Extraordinary in itself
Listened to the show Saturday and it was not bad. Spent much of the morning outside playing in what’s left of the snow with the kids and managed to take a walk in the afternoon with a friend I haven’t seen in a while. There was something of a storm early last week and it left a beautiful blanket of white over everything and brought the temperature down to the single digits for a few days. But I’m afraid it may have been the last snow storm of the season.
I’ll confess I’m one of those few people who have a bit of a rough time letting go of winter. It’s not that I have issues letting go in general.
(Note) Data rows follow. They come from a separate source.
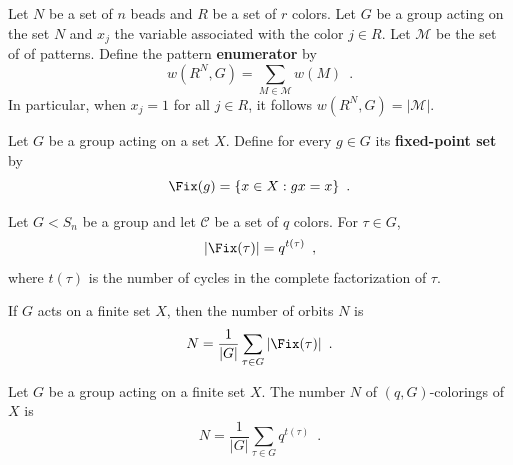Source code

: \begin{definition}
	\cite[85]{Aigner2007}
	Let $N$ be a set of $n$ beads and $R$ be a set of $r$ colors. Let $G$ be a group acting
	on the set $N$ and $x_j$ the variable associated with the color $j \in R$. Let
	$\mathcal{M}$ be the set of of patterns. Define the pattern \textbf{enumerator} by
	\begin{equation}
		w(R^N, G) = \sum_{M \in \mathcal{M}} w(M) \enspace.
	\end{equation}
	In particular, when $x_j = 1$ for all $j \in R$, it follows $w(R^N, G) = |\mathcal{M}|$.
\end{definition}

\begin{definition}
	\cite[86]{Aigner2007}
	Let $G$ be a group acting on a set $X$. Define for every $g \in G$ its
	\textbf{fixed-point set} by 
	\begin{equation}
		\Fix(g) = \{ x \in X : gx = x \} \enspace.
	\end{equation}
\end{definition}

\begin{lemma}
	\cite[112]{Rotman1967}
	Let $G < S_n$ be a group and let $\mathcal{C}$ be a set of $q$ colors. For $\tau \in G$,
	\begin{equation}
		|\Fix(\tau)| = q^{t(\tau)} \enspace,
	\end{equation}
	where $t(\tau)$ is the number of cycles in the complete factorization of $\tau$.
\end{lemma}

\begin{lemma}[Burnside]
	\cite[109]{Rotman1967}
	\cite[251]{Tucker1974}
	If $G$ acts on a finite set $X$, then the number of orbits $N$ is
	\begin{equation}
		N = \frac{1}{|G|} \sum_{\tau \in G} |\Fix(\tau)| \enspace.
	\end{equation}
\end{lemma}

\begin{corollary}
	\cite[112]{Rotman1967}
	Let $G$ be a group acting on a finite set $X$. The number $N$ of $(q, G)$-colorings
	of $X$ is
	\begin{equation}
		N = \frac{1}{|G|} \sum_{\tau \in G} q^{t(\tau)} \enspace.
	\end{equation}
\end{corollary}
Quite the contrary. I let go of those lovely lawn chairs Mr. Sundberg ordered for me from Seat Yourself. I can let go of my childhood and my frustration with the neighbor boys for throwing our mailbox into the pond. I’m not a grudge-holder and I’ve pretty much let go of any deluded thinking I might have had that my life is going to be anything but ordinary, which is fine with me because I like ordinary. Ordinary is reliable and real and allows one to use paper napkins with little vines printed on them. Silk stockings and motorcycle licenses are optional. And an ordinary life, if you play your cards right, is extraordinary in itself.
Anyway, I have a bit of trouble about this time each year. I struggle. I want to hold on to winter. I’m simply not a spring person; I’d rather skip it and go straight to summer. I find myself secretly hoping for one more snowstorm, just one, long after warm weather has set in. Perhaps I like the dark of winter. Perhaps I like cozy and where else can you get cozy but winter? Perhaps I like to be reminded of my mortality, I like to know where my edges are, sense where I end and the air begins, feel a fine layer of frost coat my throat and lungs. Perhaps I am a bit crazy. But I was born here, and I will die here, and where ever I go in the mean time, about this time of year I will long for snow, a storm of snow, and the thunder that comes with it. I’ll hope for it even as the ice breaks up on the river and the grass grows green and the rabbits come ’round.
So bring on the sunshine, and the rainstorms and the leaves. Send in the tulips, and the jellybeans. Rev up the rototiller. You’ll find me repairing the hammock, where, on a windy afternoon later in March, you’ll find me dozing away, dreaming of winter, which, when you think about it, is not long off.
Creamy Lime Pie
If you’re looking for something light and sweet for St. Patrick’s Day, this pie will do the trick. It’s also green, and takes only ten minutes or so to make.
1 graham cracker crust
Mix 1 envelope (.13 oz) unsweetened lime drink
1 can (14 oz) sweetened condensed milk
Fold in 8 oz Cool whip, thawed
Pour into crust. Refrigerate. Enjoy!